Special Environment Considerations

NFS

If the current working directory when a job is submitted is accessed via an NFS automounter, HTCondor may have problems if the automounter later decides to unmount the volume before the job has completed. This is because condor_submit likely has stored the dynamic mount point as the job’s initial current working directory, and this mount point could become automatically unmounted by the automounter.

There is a simple work around. When submitting the job, use the submit command initialdir to point to the stable access point. For example, suppose the NFS automounter is configured to mount a volume at mount point /a/myserver.company.com/vol1/johndoe whenever the directory /home/johndoe is accessed. Adding the following line to the submit description file solves the problem.

initialdir = /home/johndoe

HTCondor attempts to flush the NFS cache on a access point in order to refresh a job’s initial working directory. This allows files written by the job into an NFS mounted initial working directory to be immediately visible on the access point. Since the flush operation can require multiple round trips to the NFS server, it is expensive. Therefore, a job may disable the flushing by setting

+IwdFlushNFSCache = False

in the job’s submit description file. See the Job ClassAd Attributes page for a definition of the job ClassAd attribute.

Job Leases

A job lease specifies how long a given job will attempt to run on a remote resource, even if that resource loses contact with the submitting machine. Similarly, it is the length of time the submitting machine will spend trying to reconnect to the (now disconnected) execution host, before the submitting machine gives up and tries to claim another resource to run the job. The goal aims at run only once semantics, so that the condor_schedd daemon does not allow the same job to run on multiple sites simultaneously.

If the submitting machine is alive, it periodically renews the job lease, and all is well. If the submitting machine is dead, or the network goes down, the job lease will no longer be renewed. Eventually the lease expires. While the lease has not expired, the execute host continues to try to run the job, in the hope that the access point will come back to life and reconnect. If the job completes and the lease has not expired, yet the submitting machine is still dead, the condor_starter daemon will wait for a condor_shadow daemon to reconnect, before sending final information on the job, and its output files. Should the lease expire, the condor_startd daemon kills off the condor_starter daemon and user job.

A default value equal to 40 minutes exists for a job’s ClassAd attribute JobLeaseDuration, or this attribute may be set in the submit description file, using job_lease_duration, to keep a job running in the case that the submit side no longer renews the lease. There is a trade off in setting the value of job_lease_duration Too small a value, and the job might get killed before the submitting machine has a chance to recover. Forward progress on the job will be lost. Too large a value, and an execute resource will be tied up waiting for the job lease to expire. The value should be chosen based on how long the user is willing to tie up the execute machines, how quickly access points come back up, and how much work would be lost if the lease expires, the job is killed, and the job must start over from its beginning.

As a special case, a submit description file setting of

job_lease_duration = 0

as well as utilizing submission other than condor_submit that do not set JobLeaseDuration (such as using the web services interface) results in the corresponding job ClassAd attribute to be explicitly undefined.
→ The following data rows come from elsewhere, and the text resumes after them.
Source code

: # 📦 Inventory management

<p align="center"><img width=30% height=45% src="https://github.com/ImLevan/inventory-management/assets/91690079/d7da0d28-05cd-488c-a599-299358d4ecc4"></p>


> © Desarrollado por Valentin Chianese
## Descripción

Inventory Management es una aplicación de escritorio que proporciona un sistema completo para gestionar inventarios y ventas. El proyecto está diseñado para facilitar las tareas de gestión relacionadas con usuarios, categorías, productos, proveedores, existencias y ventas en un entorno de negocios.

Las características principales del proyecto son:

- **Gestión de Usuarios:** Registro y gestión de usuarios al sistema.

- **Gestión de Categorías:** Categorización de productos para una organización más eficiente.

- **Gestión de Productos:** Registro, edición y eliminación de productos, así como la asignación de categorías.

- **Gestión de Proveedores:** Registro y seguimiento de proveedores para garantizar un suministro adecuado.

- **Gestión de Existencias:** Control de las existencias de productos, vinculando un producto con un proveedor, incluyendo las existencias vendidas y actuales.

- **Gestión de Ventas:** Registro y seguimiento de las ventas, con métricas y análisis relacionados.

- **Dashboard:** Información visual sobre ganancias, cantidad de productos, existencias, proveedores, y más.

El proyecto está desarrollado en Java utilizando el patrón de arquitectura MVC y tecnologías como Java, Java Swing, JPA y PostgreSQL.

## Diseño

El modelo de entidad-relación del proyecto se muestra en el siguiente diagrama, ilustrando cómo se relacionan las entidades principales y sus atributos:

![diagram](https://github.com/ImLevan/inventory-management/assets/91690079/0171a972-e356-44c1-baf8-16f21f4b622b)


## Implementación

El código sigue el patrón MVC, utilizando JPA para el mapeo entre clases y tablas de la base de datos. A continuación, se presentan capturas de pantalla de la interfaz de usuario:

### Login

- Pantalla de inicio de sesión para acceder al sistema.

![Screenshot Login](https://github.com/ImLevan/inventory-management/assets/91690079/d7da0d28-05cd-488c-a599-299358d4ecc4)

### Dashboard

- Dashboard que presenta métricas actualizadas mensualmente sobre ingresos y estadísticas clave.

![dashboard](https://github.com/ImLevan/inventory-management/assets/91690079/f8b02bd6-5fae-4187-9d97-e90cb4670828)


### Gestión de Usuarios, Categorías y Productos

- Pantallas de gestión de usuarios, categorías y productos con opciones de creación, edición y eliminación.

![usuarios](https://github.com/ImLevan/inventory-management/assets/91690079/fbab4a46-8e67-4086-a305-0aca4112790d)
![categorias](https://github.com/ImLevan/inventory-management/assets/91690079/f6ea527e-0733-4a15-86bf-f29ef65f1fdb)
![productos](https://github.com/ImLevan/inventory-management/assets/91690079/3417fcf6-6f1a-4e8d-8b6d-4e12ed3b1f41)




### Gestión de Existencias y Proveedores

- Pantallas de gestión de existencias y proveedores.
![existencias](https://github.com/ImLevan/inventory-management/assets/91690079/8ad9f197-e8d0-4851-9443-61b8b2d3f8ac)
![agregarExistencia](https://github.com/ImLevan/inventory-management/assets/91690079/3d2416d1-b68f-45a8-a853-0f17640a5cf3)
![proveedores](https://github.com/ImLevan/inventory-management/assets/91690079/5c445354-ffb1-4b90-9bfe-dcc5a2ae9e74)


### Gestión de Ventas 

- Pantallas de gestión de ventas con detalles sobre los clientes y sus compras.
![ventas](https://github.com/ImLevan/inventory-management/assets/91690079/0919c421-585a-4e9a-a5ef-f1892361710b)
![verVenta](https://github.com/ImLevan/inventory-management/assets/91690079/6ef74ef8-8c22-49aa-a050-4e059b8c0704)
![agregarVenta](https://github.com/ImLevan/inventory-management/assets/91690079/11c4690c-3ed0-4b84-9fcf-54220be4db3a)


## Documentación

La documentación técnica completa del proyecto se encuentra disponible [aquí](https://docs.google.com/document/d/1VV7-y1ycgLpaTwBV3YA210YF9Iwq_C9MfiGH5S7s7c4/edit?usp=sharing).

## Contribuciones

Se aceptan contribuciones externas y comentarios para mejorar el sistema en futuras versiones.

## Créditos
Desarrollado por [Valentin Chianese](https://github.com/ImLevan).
This has the further effect of changing the duration of a claim lease, the amount of time that the execution machine waits before dropping a claim due to missing keep alive messages.

Heterogeneous Submit: Execution on Differing Architectures

If executables are available for the different platforms of machines in the HTCondor pool, HTCondor can be allowed the choice of a larger number of machines when allocating a machine for a job. Modifications to the submit description file allow this choice of platforms.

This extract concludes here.